DI: I think that it is time to open up in many locations, and the time is coming for others. I think that if we are careful in collecting information on how the epidemic is evolving, to make sure, and to offer confidence and self-confidence to all people in our community that we haven't lost control of the epidemic - because many people will still be very fearful, they will say, "I don't want to go out. I don't want to do anything. People are still dying!” - if we do that, if we offer science, if we offer reliable data, if we offer reassurance that this thing is not going to kill you, it doesn't seem to have a higher chance of killing you than, you know, seasonal flu, for each person who is infected - although we know that there are some people who have a much higher risk, and these, of course, we need to protect, very, very, carefully - I think if we put that agenda in place, we could open up. And I think it needs to be gradual, it needs to be reinvigorating confidence in the population that the right thing is being done, and it is to the benefit of our society and our citizens, and all people. And then, I think we will do well. We will have to watch it very closely, but if we don't do that, I don't really see an alternative.

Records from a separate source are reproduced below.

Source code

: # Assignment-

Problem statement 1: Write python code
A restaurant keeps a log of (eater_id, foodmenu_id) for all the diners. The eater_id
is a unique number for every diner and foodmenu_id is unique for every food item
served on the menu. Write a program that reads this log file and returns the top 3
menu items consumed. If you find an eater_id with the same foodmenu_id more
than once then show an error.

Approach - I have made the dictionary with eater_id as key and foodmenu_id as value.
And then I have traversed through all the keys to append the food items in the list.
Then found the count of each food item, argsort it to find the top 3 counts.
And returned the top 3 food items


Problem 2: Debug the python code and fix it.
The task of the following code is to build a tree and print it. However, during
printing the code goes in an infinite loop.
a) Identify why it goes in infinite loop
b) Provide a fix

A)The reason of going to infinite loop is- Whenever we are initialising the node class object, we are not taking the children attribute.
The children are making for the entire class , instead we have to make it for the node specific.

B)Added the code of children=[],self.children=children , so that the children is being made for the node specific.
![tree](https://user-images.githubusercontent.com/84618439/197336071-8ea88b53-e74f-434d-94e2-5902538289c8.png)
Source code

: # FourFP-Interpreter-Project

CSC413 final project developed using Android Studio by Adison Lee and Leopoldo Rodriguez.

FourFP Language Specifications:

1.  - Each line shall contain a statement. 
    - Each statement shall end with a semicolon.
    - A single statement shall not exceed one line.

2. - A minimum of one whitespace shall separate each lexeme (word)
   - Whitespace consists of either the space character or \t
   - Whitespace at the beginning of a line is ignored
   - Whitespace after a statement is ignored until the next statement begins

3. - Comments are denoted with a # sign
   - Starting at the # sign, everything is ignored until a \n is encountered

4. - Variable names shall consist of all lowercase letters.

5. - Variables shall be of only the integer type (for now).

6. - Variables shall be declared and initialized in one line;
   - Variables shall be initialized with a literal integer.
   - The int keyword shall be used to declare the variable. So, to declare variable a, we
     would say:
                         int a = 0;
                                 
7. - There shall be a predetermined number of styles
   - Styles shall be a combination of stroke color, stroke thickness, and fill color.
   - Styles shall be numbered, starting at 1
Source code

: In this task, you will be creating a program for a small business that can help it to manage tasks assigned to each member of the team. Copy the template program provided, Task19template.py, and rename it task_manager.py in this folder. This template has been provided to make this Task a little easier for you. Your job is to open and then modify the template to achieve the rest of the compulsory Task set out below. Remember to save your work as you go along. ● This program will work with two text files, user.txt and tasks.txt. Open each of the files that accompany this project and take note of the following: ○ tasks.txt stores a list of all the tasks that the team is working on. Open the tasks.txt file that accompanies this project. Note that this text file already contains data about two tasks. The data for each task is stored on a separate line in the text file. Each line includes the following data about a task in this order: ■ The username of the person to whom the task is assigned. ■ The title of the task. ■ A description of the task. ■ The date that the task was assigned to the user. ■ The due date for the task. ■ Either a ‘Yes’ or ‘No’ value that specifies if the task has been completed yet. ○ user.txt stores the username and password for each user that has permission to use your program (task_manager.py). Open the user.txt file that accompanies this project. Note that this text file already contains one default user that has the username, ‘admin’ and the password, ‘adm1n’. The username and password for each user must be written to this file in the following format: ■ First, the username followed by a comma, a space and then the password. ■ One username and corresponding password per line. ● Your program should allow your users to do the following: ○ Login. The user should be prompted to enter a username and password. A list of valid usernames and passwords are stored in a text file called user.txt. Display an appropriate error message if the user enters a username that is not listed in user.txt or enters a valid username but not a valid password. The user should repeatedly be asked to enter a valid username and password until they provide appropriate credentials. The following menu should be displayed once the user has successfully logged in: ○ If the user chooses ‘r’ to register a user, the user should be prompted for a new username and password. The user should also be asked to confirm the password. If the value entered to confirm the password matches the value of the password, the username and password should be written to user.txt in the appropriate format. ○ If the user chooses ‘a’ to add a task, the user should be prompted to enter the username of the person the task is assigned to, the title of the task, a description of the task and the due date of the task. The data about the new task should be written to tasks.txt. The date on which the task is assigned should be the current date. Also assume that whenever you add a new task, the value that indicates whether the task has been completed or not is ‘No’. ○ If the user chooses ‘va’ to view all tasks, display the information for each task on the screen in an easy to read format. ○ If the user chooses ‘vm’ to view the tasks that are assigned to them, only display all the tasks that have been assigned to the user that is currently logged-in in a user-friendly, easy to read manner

JK: You said, in your previous interview, you're just a simple scientist, which I appreciate, and not political. I just, I want to get you to reiterate this in some way. Because we see that the battle over opening up or remaining in place seems to be falling along partisan lines, not just in the United States, but all over the world, as if there is, you know, almost a battle either between left and right, or between the bureaucracy at the CDC and the president, or what have you. Are you above this fray? Are you a Trump supporter or an anti-Trump supporter? Is- are you politically motivated in some way? Do you prefer the economics of the world over the lives of people? Anything like that?

DI: I have to reiterate that I'm just a simple scientist who is just trying to correct one's own mistakes. I'm just trying to correct my mistakes and get it right, and save lives. I have absolutely no political agenda behind my thinking and my calculations. Calculations and science are the same, regardless of what political party one belongs to. They should be the same. And I think it is a major shame to really turn this into a political battle. There's lives at stake. There's lives of our fellow citizens. There's lives of people who are disadvantaged. There's lives of our relatives, there's lives of everyone. They are at stake. And I think that it's horrible to turn that into a political battle, either in this country or in any other country. We should remain united. We are homo sapien sapiens. Humans the wise. That's what we should be. Not just partisan people who want to elect one president or another or promote the agenda of one political party. We are homo sapien sapiens.